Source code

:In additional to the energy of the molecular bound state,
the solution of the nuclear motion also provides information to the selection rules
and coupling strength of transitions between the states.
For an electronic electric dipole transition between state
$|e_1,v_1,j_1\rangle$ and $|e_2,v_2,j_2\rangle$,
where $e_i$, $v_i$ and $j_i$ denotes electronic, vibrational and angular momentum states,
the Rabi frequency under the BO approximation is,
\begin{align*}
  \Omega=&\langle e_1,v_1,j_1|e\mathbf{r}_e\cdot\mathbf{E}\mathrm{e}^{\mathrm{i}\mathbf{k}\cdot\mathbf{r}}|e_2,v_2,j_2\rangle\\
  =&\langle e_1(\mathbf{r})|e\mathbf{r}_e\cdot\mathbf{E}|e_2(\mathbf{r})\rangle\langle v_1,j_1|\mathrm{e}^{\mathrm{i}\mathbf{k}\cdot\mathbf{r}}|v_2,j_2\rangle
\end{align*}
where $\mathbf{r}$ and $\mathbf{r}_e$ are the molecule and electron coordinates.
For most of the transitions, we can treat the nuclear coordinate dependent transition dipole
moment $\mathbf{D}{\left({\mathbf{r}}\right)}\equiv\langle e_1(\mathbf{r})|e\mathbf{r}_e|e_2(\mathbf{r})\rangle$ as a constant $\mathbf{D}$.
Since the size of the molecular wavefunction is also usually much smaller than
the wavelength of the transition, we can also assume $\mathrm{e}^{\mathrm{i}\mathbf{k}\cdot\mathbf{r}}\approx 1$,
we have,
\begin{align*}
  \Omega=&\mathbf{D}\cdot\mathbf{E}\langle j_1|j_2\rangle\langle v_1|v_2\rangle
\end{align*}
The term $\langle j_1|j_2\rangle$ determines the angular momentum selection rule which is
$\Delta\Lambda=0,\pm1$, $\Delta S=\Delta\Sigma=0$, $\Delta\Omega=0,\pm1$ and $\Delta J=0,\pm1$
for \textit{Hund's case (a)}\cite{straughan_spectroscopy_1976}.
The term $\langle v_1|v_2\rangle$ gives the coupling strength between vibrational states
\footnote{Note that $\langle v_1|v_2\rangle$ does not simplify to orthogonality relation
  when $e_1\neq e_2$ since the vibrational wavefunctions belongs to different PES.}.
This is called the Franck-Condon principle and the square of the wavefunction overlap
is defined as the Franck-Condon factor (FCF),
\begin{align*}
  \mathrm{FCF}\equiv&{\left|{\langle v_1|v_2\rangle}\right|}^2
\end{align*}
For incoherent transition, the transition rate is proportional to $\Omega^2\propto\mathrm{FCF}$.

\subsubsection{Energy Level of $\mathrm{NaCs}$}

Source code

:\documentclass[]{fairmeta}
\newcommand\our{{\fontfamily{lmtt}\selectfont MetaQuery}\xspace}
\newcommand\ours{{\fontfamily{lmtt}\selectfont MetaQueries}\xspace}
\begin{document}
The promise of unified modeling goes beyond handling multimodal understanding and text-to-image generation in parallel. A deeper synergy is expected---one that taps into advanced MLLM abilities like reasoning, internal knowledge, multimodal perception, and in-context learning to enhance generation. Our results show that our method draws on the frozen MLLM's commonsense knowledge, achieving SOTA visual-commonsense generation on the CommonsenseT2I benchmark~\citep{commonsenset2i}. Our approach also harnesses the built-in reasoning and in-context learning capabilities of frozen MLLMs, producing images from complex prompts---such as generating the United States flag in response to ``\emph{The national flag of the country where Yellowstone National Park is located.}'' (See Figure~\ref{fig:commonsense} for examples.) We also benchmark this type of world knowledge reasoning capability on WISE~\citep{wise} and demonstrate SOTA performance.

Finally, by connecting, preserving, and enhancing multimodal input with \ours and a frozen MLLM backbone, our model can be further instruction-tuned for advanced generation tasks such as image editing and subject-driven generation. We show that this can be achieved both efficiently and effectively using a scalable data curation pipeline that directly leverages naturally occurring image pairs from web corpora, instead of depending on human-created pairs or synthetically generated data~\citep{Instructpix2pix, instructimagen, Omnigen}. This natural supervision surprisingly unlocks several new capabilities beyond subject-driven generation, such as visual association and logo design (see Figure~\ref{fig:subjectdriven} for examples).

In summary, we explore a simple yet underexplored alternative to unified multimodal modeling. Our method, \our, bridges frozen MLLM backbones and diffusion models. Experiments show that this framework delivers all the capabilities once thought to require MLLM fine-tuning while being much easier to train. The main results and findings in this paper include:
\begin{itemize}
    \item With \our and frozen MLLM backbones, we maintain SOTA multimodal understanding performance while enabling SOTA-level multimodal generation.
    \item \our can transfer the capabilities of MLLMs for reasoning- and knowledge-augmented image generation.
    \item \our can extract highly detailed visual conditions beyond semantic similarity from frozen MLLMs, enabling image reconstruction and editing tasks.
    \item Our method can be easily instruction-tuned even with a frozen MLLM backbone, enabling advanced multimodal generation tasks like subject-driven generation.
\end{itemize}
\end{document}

——

**Task objective**
For each line above that holds the string "strength", provide a copy of that line.

**Problem solution**
and coupling strength of transitions between the states.
The term $\langle v_1|v_2\rangle$ gives the coupling strength between vibrational states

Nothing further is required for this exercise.